I want to retrain GoogleNet to reproduce Deep Dream example.
So what I did: I collected 2893 examples, convert all them to 3 channels .jpg 256x256 and put each one to each own directory, to make them all classes.
Then I downloaded Caffe, changed three num_outputs in train_val.prototxt from 1000 to 2893 and changed 1000 to 2893 in deploy.prototxt.
So in my understanding of Caffe I did all is needed to retrain (also I renamed classification layers to load weights from Imagenet trained GoogleNet).
But I faced strange issue. With learning reate 0.01 it converges in < 50 iterations to impossible little values of loss and then goes to negative!
Example:
I0404 13:00:21.652196 16349 solver.cpp:337] Iteration 55, Testing net (#0)
I0404 13:01:12.943830 16349 solver.cpp:404] Test net output #0: loss1/loss1 = 0 (* 0.3 = 0 loss)
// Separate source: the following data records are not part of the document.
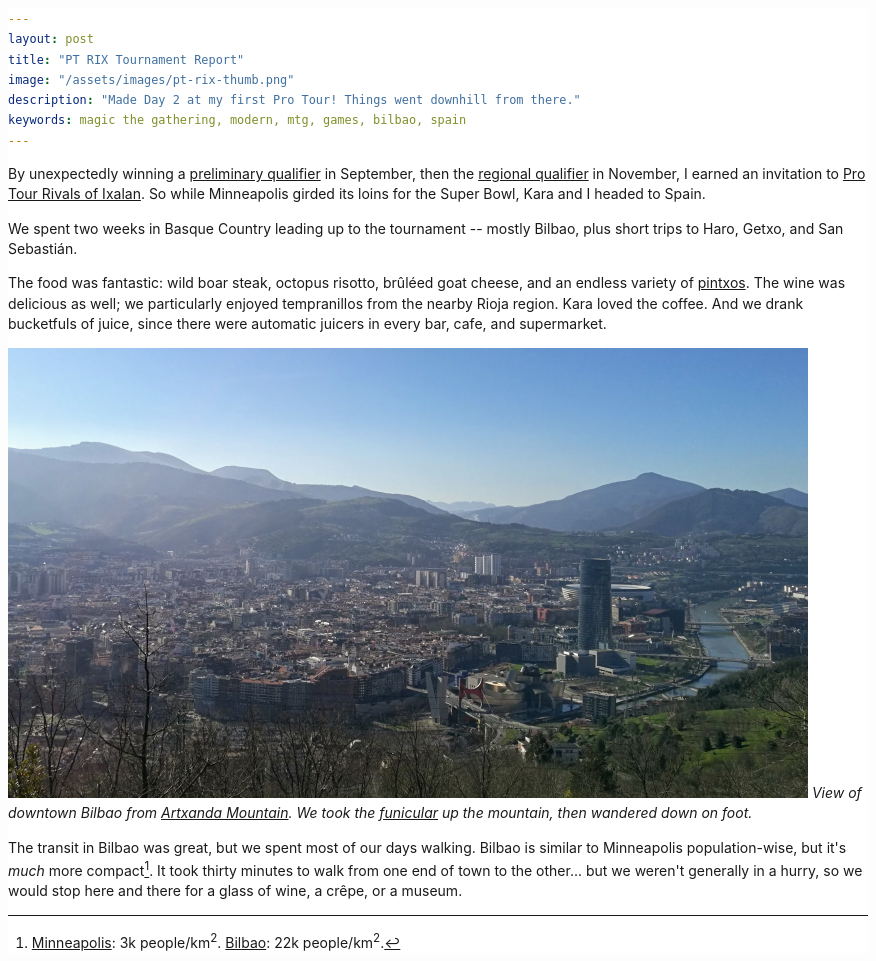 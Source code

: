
 ```yaml
---
layout: post
title: "PT RIX Tournament Report"
image: "/assets/images/pt-rix-thumb.png"
description: "Made Day 2 at my first Pro Tour! Things went downhill from there."
keywords: magic the gathering, modern, mtg, games, bilbao, spain
---
```


By unexpectedly winning a [preliminary qualifier](/modern-primeval-titan-simulation/) in September, then the [regional qualifier](/rptq-rix-report/) in November, I earned an invitation to [Pro Tour Rivals of Ixalan](https://magic.wizards.com/en/events/premierplay/protour/ptrix). So while Minneapolis girded its loins for the Super Bowl, Kara and I headed to Spain. 

We spent two weeks in Basque Country leading up to the tournament -- mostly Bilbao, plus short trips to Haro, Getxo, and San Sebastián. 

The food was fantastic: wild boar steak, octopus risotto, brûléed goat cheese, and an endless variety of [pintxos](https://en.wikipedia.org/wiki/Pincho). The wine was delicious as well; we particularly enjoyed tempranillos from the nearby Rioja region. Kara loved the coffee. And we drank bucketfuls of juice, since there were automatic juicers in every bar, cafe, and supermarket. 

![Bilbao Skyline](/assets/images/pt-rix-bilbao-16x9.png)
*View of downtown Bilbao from [Artxanda Mountain](https://en.wikipedia.org/wiki/Mount_Artxanda). We took the [funicular](https://en.wikipedia.org/wiki/Artxanda_Funicular) up the mountain, then wandered down on foot.*

The transit in Bilbao was great, but we spent most of our days walking. Bilbao is similar to Minneapolis population-wise, but it's *much* more compact[^5]. It took thirty minutes to walk from one end of town to the other... but we weren't generally in a hurry, so we would stop here and there for a glass of wine, a crêpe, or a museum.


[^5]: [Minneapolis](https://en.wikipedia.org/wiki/Minneapolis): 3k people/km<sup>2</sup>. [Bilbao](https://en.wikipedia.org/wiki/Bilbao): 22k people/km<sup>2</sup>.
[^2]: When you [[Through the Breach:Breach]] a [[Woodfall Primus]], you get to blow up one land when it comes into play, then another at end of turn when you sacrifice it and it persists back.
[^4]: Humans was the most-played deck at the event, and [most Humans players made Day 2](https://magic.wizards.com/en/events/coverage/ptrix/day-two-metagame-breakdown-2018-02-03). Luckily, I was never paired against it.
[^0]: The stock list of Lantern plays a single [[Maelstrom Pulse]] in the 75 as the only answer to a resolved [[Ruric Thar, the Unbowed:Ruric Thar]]. They can't just hold the spells in their hands, since that turns off their [[Ensnaring Bridge]].
[^15]: I can only use [[Wooded Foothills]] to blow up a [[Celestial Colonnade:Colonnade]] if there are [[Mountain:Mountains]] left in my deck.
[^7]: Especially [Matthias](http://www.starcitygames.com/events/coverage/rg_valakut_with_matthias_hunt.html), who put the deck in my hands in the first place!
I0404 13:01:12.943946 16349 solver.cpp:404] Test net output #1: loss1/top-1 = 1
I0404 13:01:12.943969 16349 solver.cpp:404] Test net output #2: loss1/top-5 = 1
I0404 13:01:12.943979 16349 solver.cpp:404] Test net output #3: loss2/loss2 = 0 (* 0.3 = 0 loss)
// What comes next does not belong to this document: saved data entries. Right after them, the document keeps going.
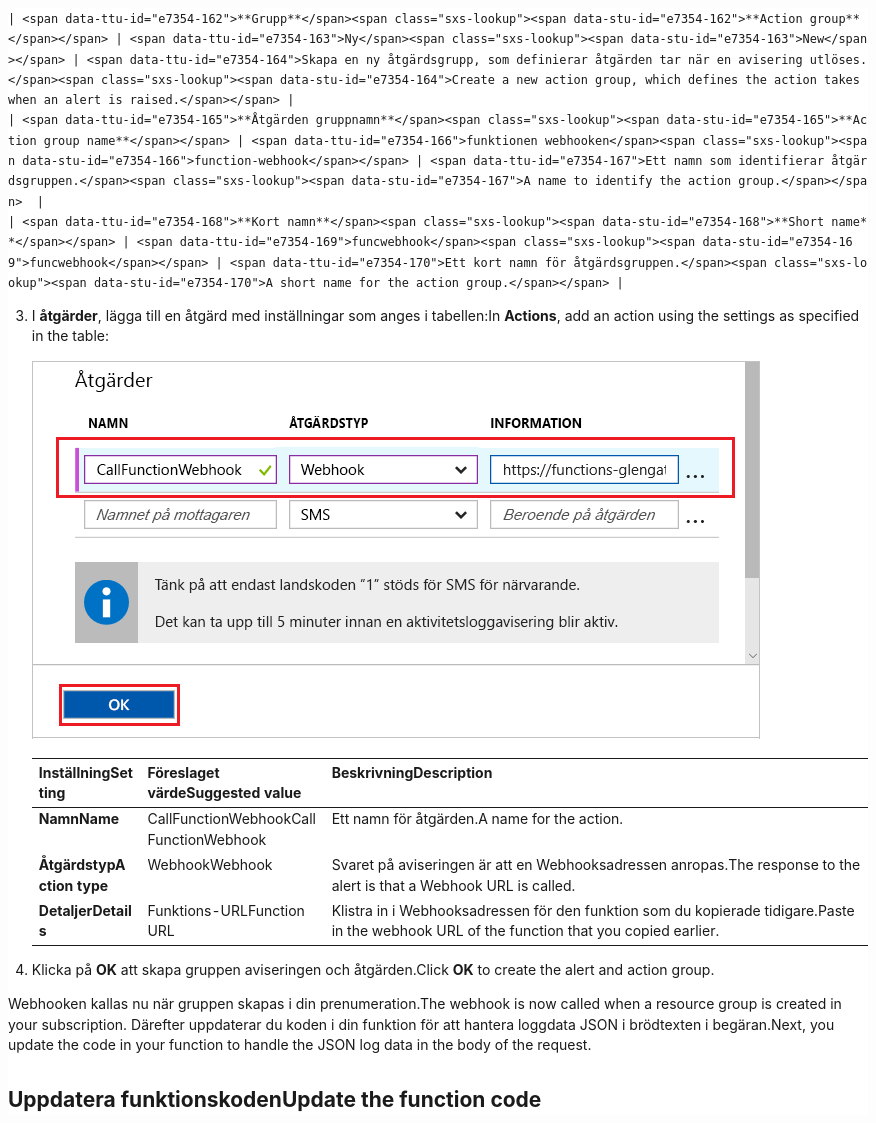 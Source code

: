     | <span data-ttu-id="e7354-162">**Grupp**</span><span class="sxs-lookup"><span data-stu-id="e7354-162">**Action group**</span></span> | <span data-ttu-id="e7354-163">Ny</span><span class="sxs-lookup"><span data-stu-id="e7354-163">New</span></span> | <span data-ttu-id="e7354-164">Skapa en ny åtgärdsgrupp, som definierar åtgärden tar när en avisering utlöses.</span><span class="sxs-lookup"><span data-stu-id="e7354-164">Create a new action group, which defines the action takes when an alert is raised.</span></span> |
    | <span data-ttu-id="e7354-165">**Åtgärden gruppnamn**</span><span class="sxs-lookup"><span data-stu-id="e7354-165">**Action group name**</span></span> | <span data-ttu-id="e7354-166">funktionen webhooken</span><span class="sxs-lookup"><span data-stu-id="e7354-166">function-webhook</span></span> | <span data-ttu-id="e7354-167">Ett namn som identifierar åtgärdsgruppen.</span><span class="sxs-lookup"><span data-stu-id="e7354-167">A name to identify the action group.</span></span>  | 
    | <span data-ttu-id="e7354-168">**Kort namn**</span><span class="sxs-lookup"><span data-stu-id="e7354-168">**Short name**</span></span> | <span data-ttu-id="e7354-169">funcwebhook</span><span class="sxs-lookup"><span data-stu-id="e7354-169">funcwebhook</span></span> | <span data-ttu-id="e7354-170">Ett kort namn för åtgärdsgruppen.</span><span class="sxs-lookup"><span data-stu-id="e7354-170">A short name for the action group.</span></span> |  

3. <span data-ttu-id="e7354-171">I **åtgärder**, lägga till en åtgärd med inställningar som anges i tabellen:</span><span class="sxs-lookup"><span data-stu-id="e7354-171">In **Actions**, add an action using the settings as specified in the table:</span></span> 

    ![Lägg till en grupp](./media/functions-create-generic-webhook-triggered-function/functions-monitor-add-alert-settings-2.png)

    | <span data-ttu-id="e7354-173">Inställning</span><span class="sxs-lookup"><span data-stu-id="e7354-173">Setting</span></span>      |  <span data-ttu-id="e7354-174">Föreslaget värde</span><span class="sxs-lookup"><span data-stu-id="e7354-174">Suggested value</span></span>   | <span data-ttu-id="e7354-175">Beskrivning</span><span class="sxs-lookup"><span data-stu-id="e7354-175">Description</span></span>                              |
    | ------------ |  ------- | -------------------------------------------------- |
    | <span data-ttu-id="e7354-176">**Namn**</span><span class="sxs-lookup"><span data-stu-id="e7354-176">**Name**</span></span> | <span data-ttu-id="e7354-177">CallFunctionWebhook</span><span class="sxs-lookup"><span data-stu-id="e7354-177">CallFunctionWebhook</span></span> | <span data-ttu-id="e7354-178">Ett namn för åtgärden.</span><span class="sxs-lookup"><span data-stu-id="e7354-178">A name for the action.</span></span> |
    | <span data-ttu-id="e7354-179">**Åtgärdstyp**</span><span class="sxs-lookup"><span data-stu-id="e7354-179">**Action type**</span></span> | <span data-ttu-id="e7354-180">Webhook</span><span class="sxs-lookup"><span data-stu-id="e7354-180">Webhook</span></span> | <span data-ttu-id="e7354-181">Svaret på aviseringen är att en Webhooksadressen anropas.</span><span class="sxs-lookup"><span data-stu-id="e7354-181">The response to the alert is that a Webhook URL is called.</span></span> |
    | <span data-ttu-id="e7354-182">**Detaljer**</span><span class="sxs-lookup"><span data-stu-id="e7354-182">**Details**</span></span> | <span data-ttu-id="e7354-183">Funktions-URL</span><span class="sxs-lookup"><span data-stu-id="e7354-183">Function URL</span></span> | <span data-ttu-id="e7354-184">Klistra in i Webhooksadressen för den funktion som du kopierade tidigare.</span><span class="sxs-lookup"><span data-stu-id="e7354-184">Paste in the webhook URL of the function that you copied earlier.</span></span> |<span data-ttu-id="e7354-185">v</span><span class="sxs-lookup"><span data-stu-id="e7354-185">v</span></span>

4. <span data-ttu-id="e7354-186">Klicka på **OK** att skapa gruppen aviseringen och åtgärden.</span><span class="sxs-lookup"><span data-stu-id="e7354-186">Click **OK** to create the alert and action group.</span></span>  

<span data-ttu-id="e7354-187">Webhooken kallas nu när gruppen skapas i din prenumeration.</span><span class="sxs-lookup"><span data-stu-id="e7354-187">The webhook is now called when a resource group is created in your subscription.</span></span> <span data-ttu-id="e7354-188">Därefter uppdaterar du koden i din funktion för att hantera loggdata JSON i brödtexten i begäran.</span><span class="sxs-lookup"><span data-stu-id="e7354-188">Next, you update the code in your function to handle the JSON log data in the body of the request.</span></span>   

## <a name="update-the-function-code"></a><span data-ttu-id="e7354-189">Uppdatera funktionskoden</span><span class="sxs-lookup"><span data-stu-id="e7354-189">Update the function code</span></span>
I0404 13:01:12.943985 16349 solver.cpp:404] Test net output #4: loss2/top-1 = 1
I0404 13:01:12.943991 16349 solver.cpp:404] Test net output #5: loss2/top-5 = 1
I0404 13:01:12.944000 16349 solver.cpp:404] Test net output #6: loss3/loss3 = 0 (* 1 = 0 loss)
I0404 13:01:12.944006 16349 solver.cpp:404] Test net output #7: loss3/top-1 = 1
I0404 13:01:12.944012 16349 solver.cpp:404] Test net output #8: loss3/top-5 = 1
I0404 13:01:13.739944 16349 solver.cpp:228] Iteration 55, loss = 5.54323e-08
I0404 13:01:13.740008 16349 solver.cpp:244] Train net output #0: loss1/loss1 = 0 (* 0.3 = 0 loss)
I0404 13:01:13.740020 16349 solver.cpp:244] Train net output #1: loss2/loss2 = 0 (* 0.3 = 0 loss)
I0404 13:01:13.740030 16349 solver.cpp:244] Train net output #2: loss3/loss3 = 0 (* 1 = 0 loss)
I0404 13:01:13.740038 16349 sgd_solver.cpp:106] Iteration 55, lr = 0.01
It is output with training from scratch! In that example I didn't set Imagenet weights.
Only with learning rate <= 1e-8 networks doint something that looks like normal training.
What am I doing wrong? Please, help me understand network behavior.
I've attached all files.